🤖 AI Summary
This study investigates the feasibility of single lightweight large language models (LLMs) with ≤9B parameters for multilingual grammatical error correction (GEC) across English, German, Italian, and Swedish. We systematically evaluate 17 prominent open-source models—including Llama, Gemma, Phi, and Qwen—using zero-shot and few-shot prompting, and assess performance via three complementary metrics: BLEU, ERRANT, and human evaluation, emphasizing both correction accuracy and edit minimization. To our knowledge, this is the first comparative study of cross-lingual GEC using a unified lightweight model architecture.
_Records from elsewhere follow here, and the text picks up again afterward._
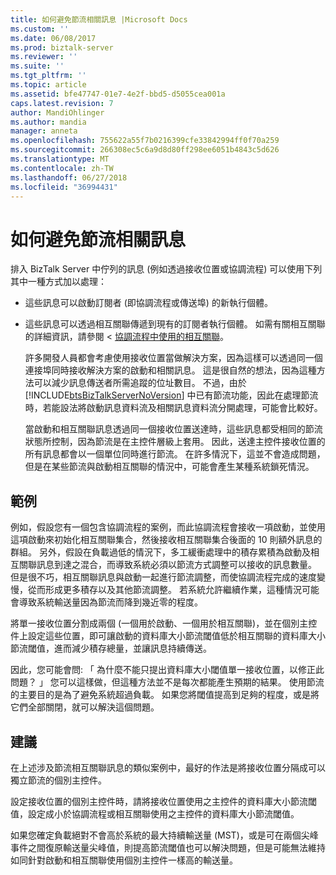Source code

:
 ```yaml
---
title: 如何避免節流相關訊息 |Microsoft Docs
ms.custom: ''
ms.date: 06/08/2017
ms.prod: biztalk-server
ms.reviewer: ''
ms.suite: ''
ms.tgt_pltfrm: ''
ms.topic: article
ms.assetid: bfe47747-01e7-4e2f-bbd5-d5055cea001a
caps.latest.revision: 7
author: MandiOhlinger
ms.author: mandia
manager: anneta
ms.openlocfilehash: 755622a55f7b0216399cfe33842994ff0f70a259
ms.sourcegitcommit: 266308ec5c6a9d8d80ff298ee6051b4843c5d626
ms.translationtype: MT
ms.contentlocale: zh-TW
ms.lasthandoff: 06/27/2018
ms.locfileid: "36994431"
---
```

# <a name="how-to-avoid-throttling-correlated-messages"></a>如何避免節流相關訊息
排入 BizTalk Server 中佇列的訊息 (例如透過接收位置或協調流程) 可以使用下列其中一種方式加以處理：  
  
- 這些訊息可以啟動訂閱者 (即協調流程或傳送埠) 的新執行個體。  
  
- 這些訊息可以透過相互關聯傳遞到現有的訂閱者執行個體。 如需有關相互關聯的詳細資訊，請參閱 <<c0> [ 協調流程中使用的相互關聯](../core/using-correlations-in-orchestrations.md)。  
  
  許多開發人員都會考慮使用接收位置當做解決方案，因為這樣可以透過同一個連接埠同時接收解決方案的啟動和相關訊息。 這是很自然的想法，因為這種方法可以減少訊息傳送者所需追蹤的位址數目。 不過，由於 [!INCLUDE[btsBizTalkServerNoVersion](../includes/btsbiztalkservernoversion-md.md)] 中已有節流功能，因此在處理節流時，若能設法將啟動訊息資料流及相關訊息資料流分開處理，可能會比較好。  
  
  當啟動和相互關聯訊息透過同一個接收位置送達時，這些訊息都受相同的節流狀態所控制，因為節流是在主控件層級上套用。 因此，送達主控件接收位置的所有訊息都會以一個單位同時進行節流。 在許多情況下，這並不會造成問題，但是在某些節流與啟動相互關聯的情況中，可能會產生某種系統鎖死情況。  
  
## <a name="example"></a>範例  
 例如，假設您有一個包含協調流程的案例，而此協調流程會接收一項啟動，並使用這項啟動來初始化相互關聯集合，然後接收相互關聯集合後面的 10 則額外訊息的群組。 另外，假設在負載過低的情況下，多工緩衝處理中的積存累積為啟動及相互關聯訊息到達之混合，而導致系統必須以節流方式調整可以接收的訊息數量。 但是很不巧，相互關聯訊息與啟動一起進行節流調整，而使協調流程完成的速度變慢，從而形成更多積存以及其他節流調整。 若系統允許繼續作業，這種情況可能會導致系統輸送量因為節流而降到幾近零的程度。  
  
 將單一接收位置分割成兩個 (一個用於啟動、一個用於相互關聯)，並在個別主控件上設定這些位置，即可讓啟動的資料庫大小節流閾值低於相互關聯的資料庫大小節流閾值，進而減少積存總量，並讓訊息持續傳送。  
  
 因此，您可能會問: 「 為什麼不能只提出資料庫大小閾值單一接收位置，以修正此問題？ 」 您可以這樣做，但這種方法並不是每次都能產生預期的結果。 使用節流的主要目的是為了避免系統超過負載。 如果您將閾值提高到足夠的程度，或是將它們全部關閉，就可以解決這個問題。  
  
## <a name="recommendation"></a>建議  
 在上述涉及節流相互關聯訊息的類似案例中，最好的作法是將接收位置分隔成可以獨立節流的個別主控件。  
  
 設定接收位置的個別主控件時，請將接收位置使用之主控件的資料庫大小節流閾值，設定成小於協調流程或相互關聯使用之主控件的資料庫大小節流閾值。  
  
 如果您確定負載絕對不會高於系統的最大持續輸送量 (MST)，或是可在兩個尖峰事件之間復原輸送量尖峰值，則提高節流閾值也可以解決問題，但是可能無法維持如同針對啟動和相互關聯使用個別主控件一樣高的輸送量。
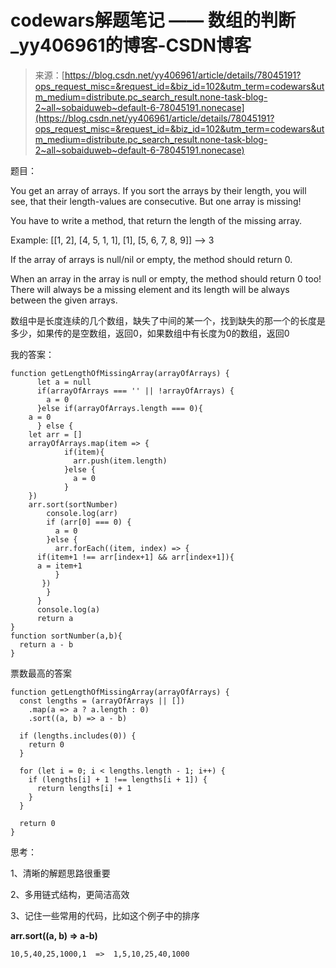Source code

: <!--yml
category: codewars
date: 2022-08-13 11:43:26
-->

# codewars解题笔记 —— 数组的判断_yy406961的博客-CSDN博客

> 来源：[https://blog.csdn.net/yy406961/article/details/78045191?ops_request_misc=&request_id=&biz_id=102&utm_term=codewars&utm_medium=distribute.pc_search_result.none-task-blog-2~all~sobaiduweb~default-6-78045191.nonecase](https://blog.csdn.net/yy406961/article/details/78045191?ops_request_misc=&request_id=&biz_id=102&utm_term=codewars&utm_medium=distribute.pc_search_result.none-task-blog-2~all~sobaiduweb~default-6-78045191.nonecase)

题目：

You get an array of arrays.
If you sort the arrays by their length, you will see, that their length-values are consecutive.
But one array is missing!

You have to write a method, that return the length of the missing array.

Example:
[[1, 2], [4, 5, 1, 1], [1], [5, 6, 7, 8, 9]] --> 3

If the array of arrays is null/nil or empty, the method should return 0.

When an array in the array is null or empty, the method should return 0 too!
There will always be a missing element and its length will be always between the given arrays. 

数组中是长度连续的几个数组，缺失了中间的某一个，找到缺失的那一个的长度是多少，如果传的是空数组，返回0，如果数组中有长度为0的数组，返回0

我的答案：

```
function getLengthOfMissingArray(arrayOfArrays) {
      let a = null
      if(arrayOfArrays === '' || !arrayOfArrays) {
        a = 0
      }else if(arrayOfArrays.length === 0){
	a = 0
      } else {
	let arr = []
	arrayOfArrays.map(item => {
            if(item){
              arr.push(item.length)
            }else {
              a = 0
            }
	})
	arr.sort(sortNumber)
        console.log(arr)
        if (arr[0] === 0) {
          a = 0
        }else {
          arr.forEach((item, index) => {
  	  if(item+1 !== arr[index+1] && arr[index+1]){
  	  a = item+1
  	      }  
  	   })
        }
      }
      console.log(a)
      return a 
}
function sortNumber(a,b){
  return a - b
}
```

票数最高的答案

```
function getLengthOfMissingArray(arrayOfArrays) {
  const lengths = (arrayOfArrays || [])
    .map(a => a ? a.length : 0)
    .sort((a, b) => a - b)

  if (lengths.includes(0)) {
    return 0
  }

  for (let i = 0; i < lengths.length - 1; i++) {
    if (lengths[i] + 1 !== lengths[i + 1]) {
      return lengths[i] + 1
    }
  }

  return 0
}
```

思考：

1、清晰的解题思路很重要

2、多用链式结构，更简洁高效

3、记住一些常用的代码，比如这个例子中的排序

**arr.sort((a, b) => a-b)**

```
10,5,40,25,1000,1  =>  1,5,10,25,40,1000
```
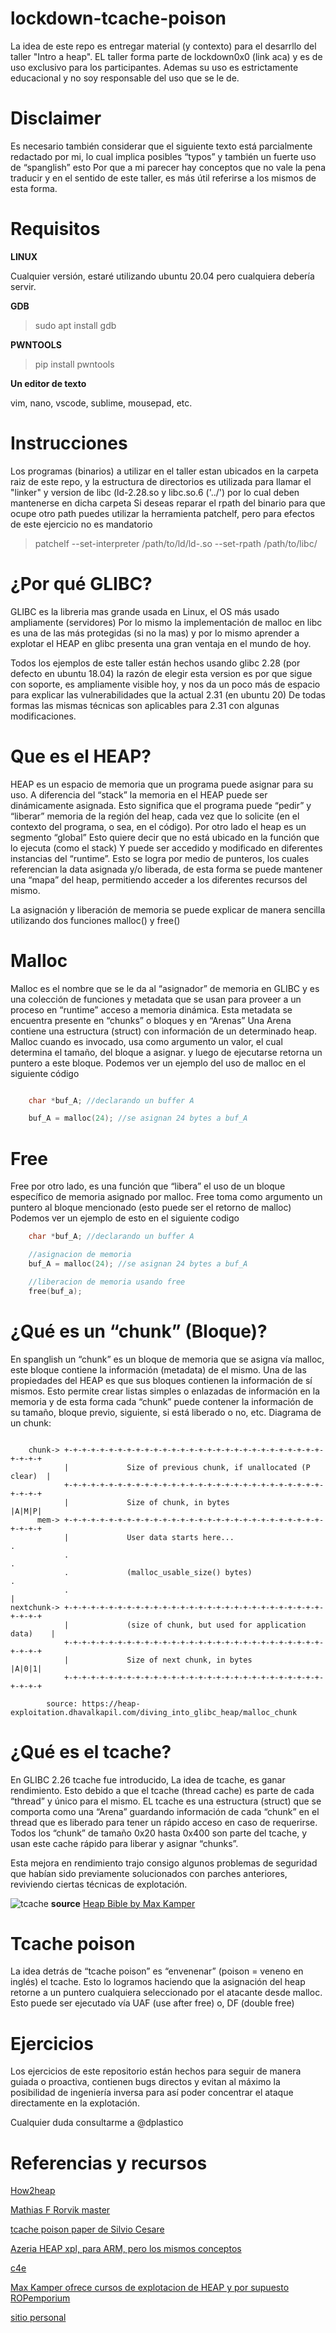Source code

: # lockdown-tcache-poison

La idea de este repo es entregar material (y contexto) para el desarrllo del taller "Intro a heap". EL taller forma parte de lockdown0x0 (link aca) y es de uso exclusivo para los participantes. Ademas su uso es estrictamente educacional y no soy responsable del uso que se le de.

# Disclaimer

Es necesario también considerar que el siguiente texto está parcialmente redactado por mi, lo cual implica posibles “typos” y también un fuerte uso de “spanglish” esto Por que a mi parecer hay conceptos que no vale la pena traducir y en el sentido de este taller, es más útil referirse a los mismos de esta forma.

# Requisitos

**LINUX**

Cualquier versión, estaré utilizando ubuntu 20.04 pero cualquiera debería servir.

**GDB**

> sudo apt install gdb

**PWNTOOLS**

> pip install pwntools

**Un editor de texto**

vim, nano, vscode, sublime, mousepad, etc.

# Instrucciones

Los programas (binarios) a utilizar en el taller estan ubicados en la carpeta raiz de este repo, y la estructura de directorios es utilizada para llamar el "linker" y version de libc (ld-2.28.so y libc.so.6 ('../') por lo cual deben mantenerse en dicha carpeta
Si deseas reparar el rpath del binario para que ocupe otro path puedes utilizar la herramienta patchelf, pero para efectos de este ejercicio no es mandatorio

> patchelf --set-interpreter /path/to/ld/ld-.so --set-rpath /path/to/libc/

# ¿Por qué GLIBC?

GLIBC es la libreria mas grande usada en Linux, el OS más usado ampliamente (servidores) Por lo mismo la implementación de malloc en libc es una de las más protegidas (si no la mas) y por lo mismo aprender a explotar el HEAP en glibc presenta una gran ventaja en el mundo de hoy. 

Todos los ejemplos de este taller están hechos usando glibc 2.28 (por defecto en ubuntu 18.04) la razón de elegir esta version es por que sigue con soporte, es ampliamente visible hoy, y nos da un poco más de espacio para explicar las vulnerabilidades que la actual 2.31 (en ubuntu 20) De todas formas las mismas técnicas son aplicables para 2.31 con algunas modificaciones.

# Que es el HEAP?

HEAP es un espacio de memoria que un programa puede asignar para su uso. A diferencia del “stack” la memoria en el HEAP puede ser dinámicamente asignada. Esto significa que el programa puede “pedir” y “liberar” memoria de la región del heap, cada vez que lo solicite (en el contexto del programa, o sea, en el código). Por otro lado el heap es un segmento “global” Esto quiere decir que no está ubicado en la función que lo ejecuta (como el stack) Y puede ser accedido y modificado en diferentes instancias del “runtime”. Esto se logra por medio de punteros, los cuales referencian la data asignada y/o liberada, de esta forma se puede mantener una “mapa” del heap, permitiendo acceder a los diferentes recursos del mismo.

La asignación y liberación de memoria se puede explicar de manera sencilla utilizando dos funciones malloc() y free()

# Malloc

Malloc es el nombre que se le da al “asignador” de memoria en GLIBC y es una colección de funciones y metadata que se usan para proveer a un proceso en “runtime” acceso a memoria dinámica. Esta metadata se encuentra presente en “chunks” o bloques y en “Arenas” Una Arena contiene una estructura (struct) con información de un determinado heap. 
Malloc cuando es invocado, usa como argumento un valor, el cual determina el tamaño, del bloque a asignar. y luego de ejecutarse retorna un puntero a este bloque. Podemos ver un ejemplo del uso de malloc en el siguiente código

```c

    char *buf_A; //declarando un buffer A

    buf_A = malloc(24); //se asignan 24 bytes a buf_A
```
# Free 

Free por otro lado, es una función que “libera” el uso de un bloque específico de memoria asignado por malloc. Free toma como argumento un puntero al bloque mencionado (esto puede ser el retorno de malloc)
Podemos ver un ejemplo de esto en el siguiente codigo
```c
    char *buf_A; //declarando un buffer A

    //asignacion de memoria   
    buf_A = malloc(24); //se asignan 24 bytes a buf_A

    //liberacion de memoria usando free
    free(buf_a);
```

# ¿Qué es un “chunk” (Bloque)?

En spanglish un “chunk” es un bloque de memoria que se asigna vía malloc, este bloque contiene la información (metadata) de el mismo. Una de las propiedades del HEAP es que sus bloques contienen la información de sí mismos. Esto permite crear listas simples o enlazadas de información en la memoria y de esta forma cada “chunk” puede contener la información de su tamaño, bloque previo, siguiente, si está liberado o no, etc.
Diagrama de un chunk:
```

    chunk-> +-+-+-+-+-+-+-+-+-+-+-+-+-+-+-+-+-+-+-+-+-+-+-+-+-+-+-+-+-+-+-+-+
            |             Size of previous chunk, if unallocated (P clear)  |
            +-+-+-+-+-+-+-+-+-+-+-+-+-+-+-+-+-+-+-+-+-+-+-+-+-+-+-+-+-+-+-+-+
            |             Size of chunk, in bytes                     |A|M|P|
      mem-> +-+-+-+-+-+-+-+-+-+-+-+-+-+-+-+-+-+-+-+-+-+-+-+-+-+-+-+-+-+-+-+-+
            |             User data starts here...                          .
            .                                                               .
            .             (malloc_usable_size() bytes)                      .
            .                                                               |
nextchunk-> +-+-+-+-+-+-+-+-+-+-+-+-+-+-+-+-+-+-+-+-+-+-+-+-+-+-+-+-+-+-+-+-+
            |             (size of chunk, but used for application data)    |
            +-+-+-+-+-+-+-+-+-+-+-+-+-+-+-+-+-+-+-+-+-+-+-+-+-+-+-+-+-+-+-+-+
            |             Size of next chunk, in bytes                |A|0|1|
            +-+-+-+-+-+-+-+-+-+-+-+-+-+-+-+-+-+-+-+-+-+-+-+-+-+-+-+-+-+-+-+-+
```
            
            source: https://heap-exploitation.dhavalkapil.com/diving_into_glibc_heap/malloc_chunk

# ¿Qué es el tcache?

En GLIBC 2.26 tcache fue introducido, La idea de tcache, es ganar rendimiento. Esto debido a que el tcache (thread cache) es parte de cada “thread” y único para el mismo. EL tcache es una estructura (struct) que se comporta como una “Arena” guardando información de cada “chunk” en el thread que es liberado para tener un rápido acceso en caso de requerirse. Todos los “chunk” de tamaño 0x20 hasta 0x400 son parte del tcache, y usan este cache rápido para liberar y asignar “chunks”.

Esta mejora en rendimiento trajo consigo algunos problemas de seguridad que habían sido previamente solucionados con parches anteriores, reviviendo ciertas técnicas de explotación.

![tcache](https://i.imgur.com/O41t29O.png)
**source** [Heap Bible by Max Kamper](https://www.udemy.com/course/linux-heap-exploitation-part-1/)

# Tcache poison

La idea detrás de “tcache poison” es “envenenar” (poison = veneno en inglés) el tcache. Esto lo logramos haciendo que la asignación del heap retorne a un puntero cualquiera seleccionado por el atacante desde malloc. Esto puede ser ejecutado vía UAF (use after free) o,  DF (double free)

# Ejercicios

Los ejercicios de este repositorio están hechos para seguir de manera guiada o proactiva, contienen bugs directos y evitan al máximo la posibilidad de ingeniería inversa para así poder concentrar el ataque directamente en la explotación.

Cualquier duda consultarme a @dplastico

# Referencias y recursos
[How2heap](https://github.com/shellphish/how2heap)

[Mathias F Rorvik master](https://www.duo.uio.no/bitstream/handle/10852/69062/7/mymaster.pdf)

[tcache poison paper de Silvio Cesare](https://drive.google.com/file/d/1XpdruvtC1qW0OKLxO8FaqU9XCl8O_SON/view)

[Azeria HEAP xpl, para ARM, pero los mismos conceptos](https://azeria-labs.com/heap-exploitation-part-1-understanding-the-glibc-heap-implementation/)

[c4e](https://c4ebt.github.io/)

[Max Kamper ofrece cursos de explotacion de HEAP y por supuesto ROPemporium](https://ropemporium.com)

[sitio personal](https://github.dplastico.io)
Results show Gemma-9B consistently outperforms all others across all four languages: it achieves an average 4.2 percentage-point higher correction accuracy than the second-best model and reduces edit distance by 23%. We identify six models satisfying stringent cross-lingual performance thresholds, demonstrating that ≤9B-parameter LLMs can deliver high-quality, low-disturbance multilingual GEC. Gemma-9B emerges as the current state-of-the-art lightweight solution.
📝 Abstract
Recent language models can successfully solve various language-related tasks, and many understand inputs stated in different languages. In this paper, we explore the performance of 17 popular models used to correct grammatical issues in texts stated in English, German, Italian, and Swedish when using a single model to correct texts in all those languages. We analyze the outputs generated by these models, focusing on decreasing the number of grammatical errors while keeping the changes small. The conclusions drawn help us understand what problems occur among those models and which models can be recommended for multilingual grammatical error correction tasks. We list six models that improve grammatical correctness in all four languages and show that Gemma 9B is currently the best performing one for the languages considered.